Warto przypomnieć, że nowy Android będzie jedną z ciekawszych wersji systemu od dłuższego czasu. Google przewidziało w nim wiele zmian względem poprzednika, a mowa jest nie tylko o modyfikacjach pod maską, ale także tych widocznych już na pierwszy rzut oka dla użytkownika. Android 9 będzie między innymi oferować obsługę przy pomocy gestów, wprowadzi nowe zasady korzystania z ochrony wykorzystującej biometrię i otworzy drogę do tworzenia smartfonów z jeszcze większymi wyświetlaczami – dając możliwość stosowania wcięć w ekranach z obydwu stron.

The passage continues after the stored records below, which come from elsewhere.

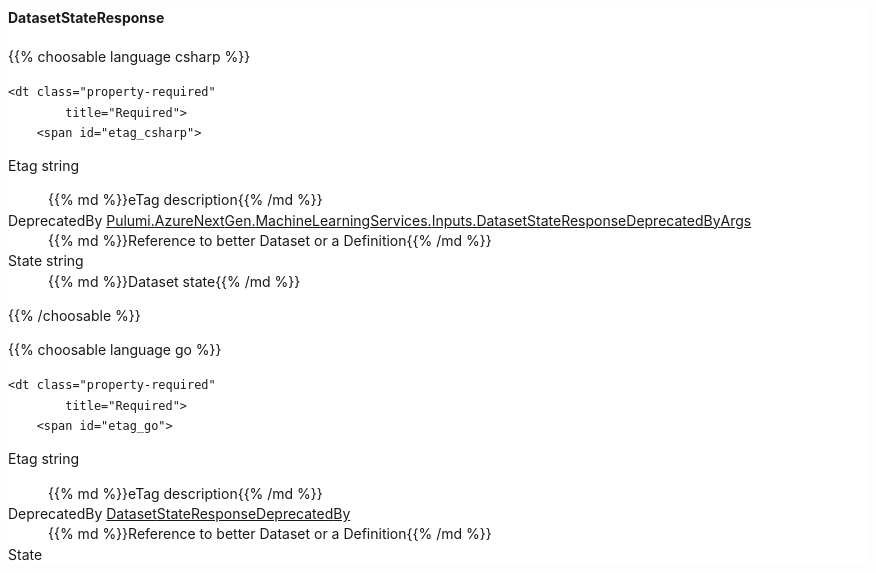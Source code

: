 <h4 id="datasetstateresponse">Dataset<wbr>State<wbr>Response</h4>



{{% choosable language csharp %}}
<dl class="resources-properties">

    <dt class="property-required"
            title="Required">
        <span id="etag_csharp">
<a href="#etag_csharp" style="color: inherit; text-decoration: inherit;">Etag</a>
</span>
        <span class="property-indicator"></span>
        <span class="property-type">string</span>
    </dt>
    <dd>{{% md %}}eTag description{{% /md %}}</dd>
    <dt class="property-optional"
            title="Optional">
        <span id="deprecatedby_csharp">
<a href="#deprecatedby_csharp" style="color: inherit; text-decoration: inherit;">Deprecated<wbr>By</a>
</span>
        <span class="property-indicator"></span>
        <span class="property-type"><a href="#datasetstateresponsedeprecatedby">Pulumi.<wbr>Azure<wbr>Next<wbr>Gen.<wbr>Machine<wbr>Learning<wbr>Services.<wbr>Inputs.<wbr>Dataset<wbr>State<wbr>Response<wbr>Deprecated<wbr>By<wbr>Args</a></span>
    </dt>
    <dd>{{% md %}}Reference to better Dataset or a Definition{{% /md %}}</dd>
    <dt class="property-optional"
            title="Optional">
        <span id="state_csharp">
<a href="#state_csharp" style="color: inherit; text-decoration: inherit;">State</a>
</span>
        <span class="property-indicator"></span>
        <span class="property-type">string</span>
    </dt>
    <dd>{{% md %}}Dataset state{{% /md %}}</dd>
</dl>
{{% /choosable %}}

{{% choosable language go %}}
<dl class="resources-properties">

    <dt class="property-required"
            title="Required">
        <span id="etag_go">
<a href="#etag_go" style="color: inherit; text-decoration: inherit;">Etag</a>
</span>
        <span class="property-indicator"></span>
        <span class="property-type">string</span>
    </dt>
    <dd>{{% md %}}eTag description{{% /md %}}</dd>
    <dt class="property-optional"
            title="Optional">
        <span id="deprecatedby_go">
<a href="#deprecatedby_go" style="color: inherit; text-decoration: inherit;">Deprecated<wbr>By</a>
</span>
        <span class="property-indicator"></span>
        <span class="property-type"><a href="#datasetstateresponsedeprecatedby">Dataset<wbr>State<wbr>Response<wbr>Deprecated<wbr>By</a></span>
    </dt>
    <dd>{{% md %}}Reference to better Dataset or a Definition{{% /md %}}</dd>
    <dt class="property-optional"
            title="Optional">
        <span id="state_go">
<a href="#state_go" style="color: inherit; text-decoration: inherit;">State</a>
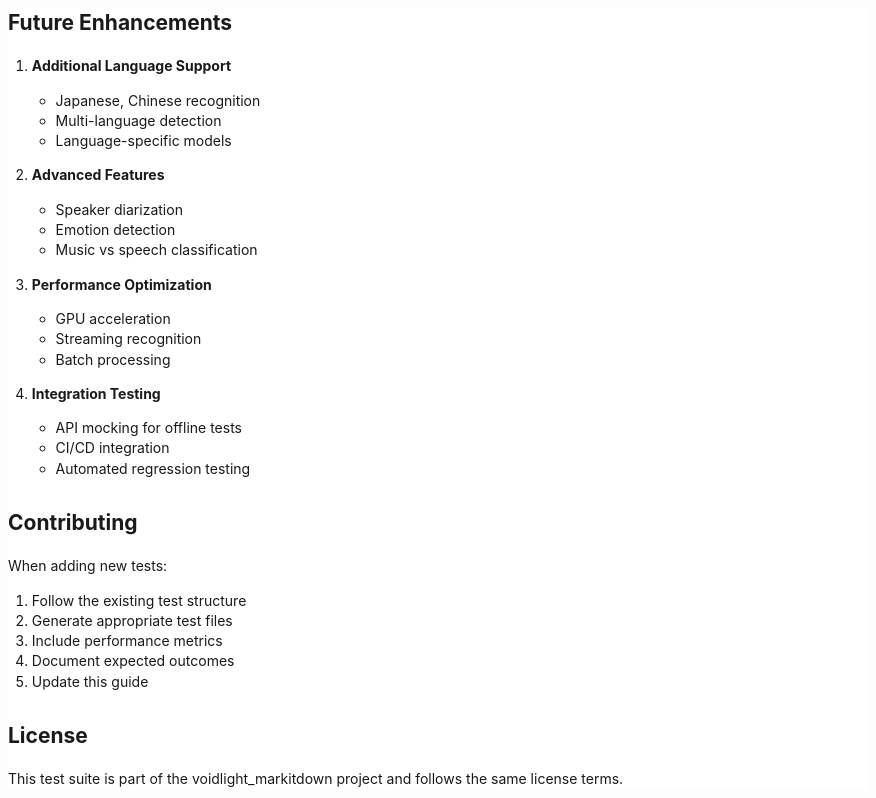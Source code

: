 ## Future Enhancements

1. **Additional Language Support**
   - Japanese, Chinese recognition
   - Multi-language detection
   - Language-specific models

2. **Advanced Features**
   - Speaker diarization
   - Emotion detection
   - Music vs speech classification

3. **Performance Optimization**
   - GPU acceleration
   - Streaming recognition
   - Batch processing

4. **Integration Testing**
   - API mocking for offline tests
   - CI/CD integration
   - Automated regression testing

## Contributing

When adding new tests:

1. Follow the existing test structure
2. Generate appropriate test files
3. Include performance metrics
4. Document expected outcomes
5. Update this guide

## License

This test suite is part of the voidlight_markitdown project and follows the same license terms.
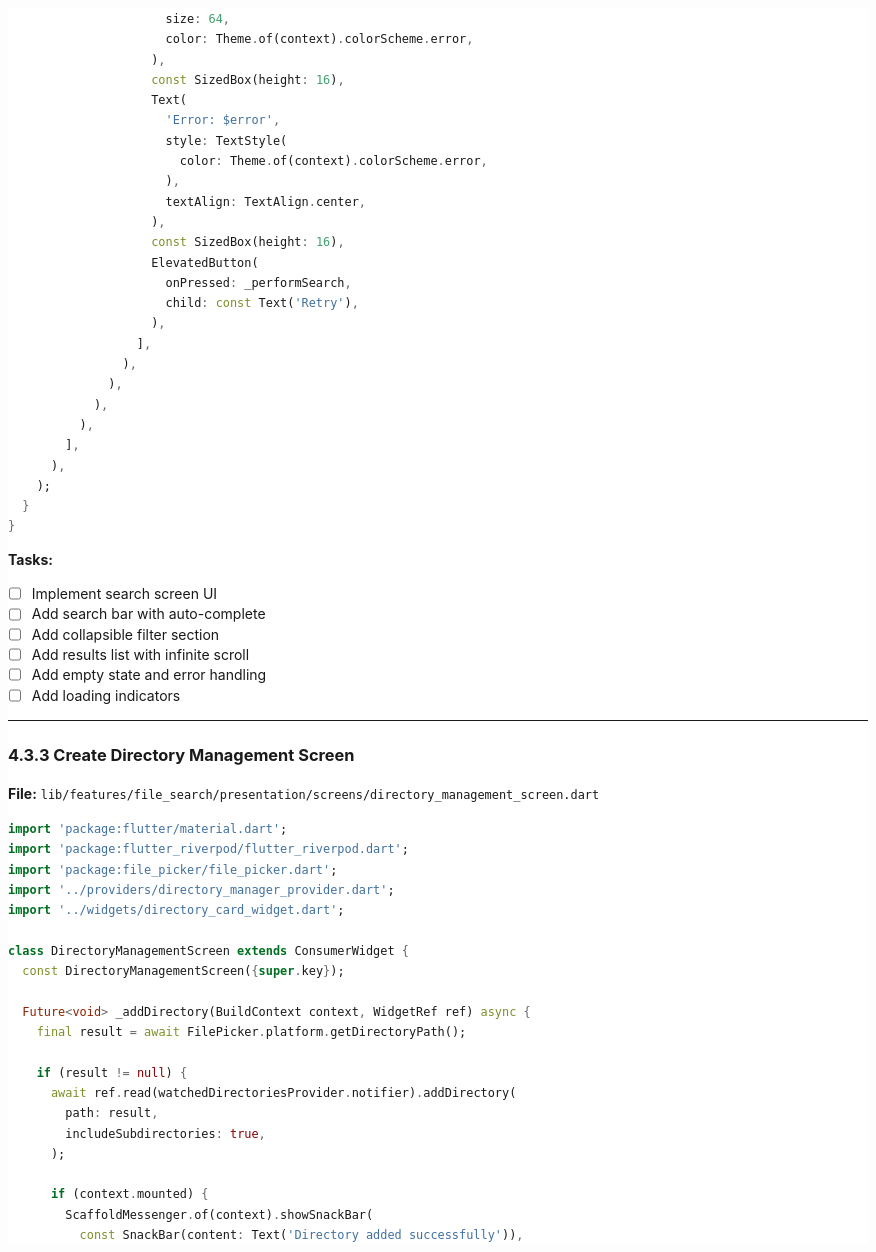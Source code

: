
 ```dart
                      size: 64,
                      color: Theme.of(context).colorScheme.error,
                    ),
                    const SizedBox(height: 16),
                    Text(
                      'Error: $error',
                      style: TextStyle(
                        color: Theme.of(context).colorScheme.error,
                      ),
                      textAlign: TextAlign.center,
                    ),
                    const SizedBox(height: 16),
                    ElevatedButton(
                      onPressed: _performSearch,
                      child: const Text('Retry'),
                    ),
                  ],
                ),
              ),
            ),
          ),
        ],
      ),
    );
  }
}
```

**Tasks:**

- [ ] Implement search screen UI
- [ ] Add search bar with auto-complete
- [ ] Add collapsible filter section
- [ ] Add results list with infinite scroll
- [ ] Add empty state and error handling
- [ ] Add loading indicators

---

### 4.3.3 Create Directory Management Screen

**File:** `lib/features/file_search/presentation/screens/directory_management_screen.dart`

```dart
import 'package:flutter/material.dart';
import 'package:flutter_riverpod/flutter_riverpod.dart';
import 'package:file_picker/file_picker.dart';
import '../providers/directory_manager_provider.dart';
import '../widgets/directory_card_widget.dart';

class DirectoryManagementScreen extends ConsumerWidget {
  const DirectoryManagementScreen({super.key});

  Future<void> _addDirectory(BuildContext context, WidgetRef ref) async {
    final result = await FilePicker.platform.getDirectoryPath();

    if (result != null) {
      await ref.read(watchedDirectoriesProvider.notifier).addDirectory(
        path: result,
        includeSubdirectories: true,
      );

      if (context.mounted) {
        ScaffoldMessenger.of(context).showSnackBar(
          const SnackBar(content: Text('Directory added successfully')),
```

Liczne nowości, które trafią do systemu zapowiadane były jeszcze podczas tegorocznej konferencji Google I/O. Nowy Android będzie między innymi walczyć z uzależnieniem od smartfona i ostrzegać na bieżąco o aplikacjach, z których użytkownik mógłby korzystać rzadziej. Smartfony mają też stać się jeszcze bardziej inteligentne, dopasowując właściwie wykorzystanie baterii do przyzwyczajeń użytkownika.
Te i wiele innych nowości, w tym takie drobiazgi jak możliwość korzystania z ciemnego motywu ustawień (aktualnie jest to zależnie od nakładek producentów) czy nowe ikony w menu są właśnie dopracowywane, wraz z najnowszą betą Androida P. Pozostaje uzbroić się w jeszcze trochę cierpliwości, by doczekać premiery stabilnej wersji systemu w nadchodzących miesiącach.
Nazwa Androida 9.0 jest wciąż zagadką
Mimo, że premiera nowego Androida jest coraz bliżej, wciąż nie wiadomo jak zostanie nazwany. Pewne jest już, że mówimy o dużej, nowej wersji oznaczonej numerem 9, jednak nadal nie pojawiły się żadne wiarygodne informacje odnośnie hipotetycznej nazwy. Przypomnijmy – kolejne wersje Androida konsekwentnie zyskują dopisek wskazujący na jakiś słodycz, co więcej z każdą wersją jest to słowo na kolejną literę alfabetu. Teraz przyszedł czas na literę P i wciąż nie wiadomo co to będzie.
Przypomnieć warto natomiast o pewnego rodzaju wskazówce, która pojawiła się w tym zakresie jeszcze w styczniu. W repozytorium z kodem Androida doszukano się wówczas wzmianki o Androidzie Pi. To co prawda nie rozwiązuje zagadki, ale może stanowić jakiś trop. Przed nami jeszcze kilka tygodni, a co najwyżej miesięcy zgadywania. Później Android P będzie miał już swoją premierę i nazwa przestanie być tajemnicą.